EXERCISE GOAL => Only lines containing "dist" belong in the answer, each copied from the entries below.

(DATA FOR THIS TASK begins)

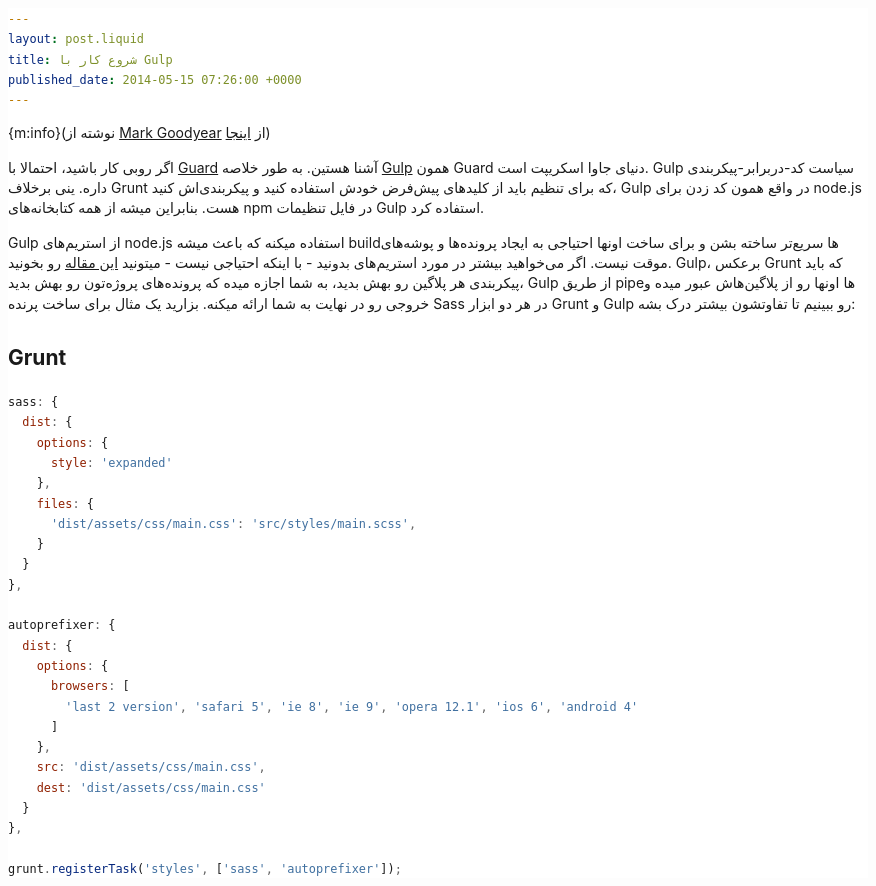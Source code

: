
 ```yaml
---
layout: post.liquid
title: شروع کار با Gulp
published_date: 2014-05-15 07:26:00 +0000
---
```


{m:info}(نوشته از [Mark Goodyear](http://twitter.com/markgdyr) از [اینجا](http://markgoodyear.com/2014/01/getting-started-with-gulp/))

اگر روبی کار باشید، احتمالا با [Guard](https://github.com/guard/guard) آشنا هستین. به طور خلاصه [Gulp](http://gulpjs.com) همون Guard دنیای جاوا اسکریپت است. Gulp سیاست کد-دربرابر-پیکربندی داره. ینی برخلاف Grunt که برای تنظیم باید از کلیدهای پیش‌فرض خودش استفاده کنید و پیکربندی‌اش کنید، Gulp در واقع همون کد زدن برای node.js هست. بنابراین میشه از همه کتابخانه‌های npm در فایل تنظیمات Gulp استفاده کرد.

Gulp از استریم‌های node.js استفاده میکنه که باعث میشه buildها سریع‌تر ساخته بشن و برای ساخت اونها احتیاجی به ایجاد پرونده‌ها و پوشه‌های موقت نیست. اگر می‌خواهید بیشتر در مورد استریم‌های بدونید - با اینکه احتیاجی نیست - میتونید [این مقاله](https://github.com/substack/stream-handbook) رو بخونید. Gulp، برعکس Grunt که باید پیکربندی هر پلاگین رو بهش بدید، به شما اجازه میده که پرونده‌های پروژه‌تون رو بهش بدید، Gulp از طریق pipeها اونها رو از پلاگین‌هاش عبور میده و خروجی رو در نهایت به شما ارائه میکنه. بزارید یک مثال برای ساخت پرنده Sass در هر دو ابزار Grunt و Gulp رو ببینیم تا تفاوتشون بیشتر درک بشه:

## Grunt

```javascript
sass: {
  dist: {
    options: {
      style: 'expanded'
    },
    files: {
      'dist/assets/css/main.css': 'src/styles/main.scss',
    }
  }
},

autoprefixer: {
  dist: {
    options: {
      browsers: [
        'last 2 version', 'safari 5', 'ie 8', 'ie 9', 'opera 12.1', 'ios 6', 'android 4'
      ]
    },
    src: 'dist/assets/css/main.css',
    dest: 'dist/assets/css/main.css'
  }
},

grunt.registerTask('styles', ['sass', 'autoprefixer']);
```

(DATA FOR THIS TASK ends)

EXERCISE SOLUTION =>
  dist: {
      'dist/assets/css/main.css': 'src/styles/main.scss',
  dist: {
    src: 'dist/assets/css/main.css',
    dest: 'dist/assets/css/main.css'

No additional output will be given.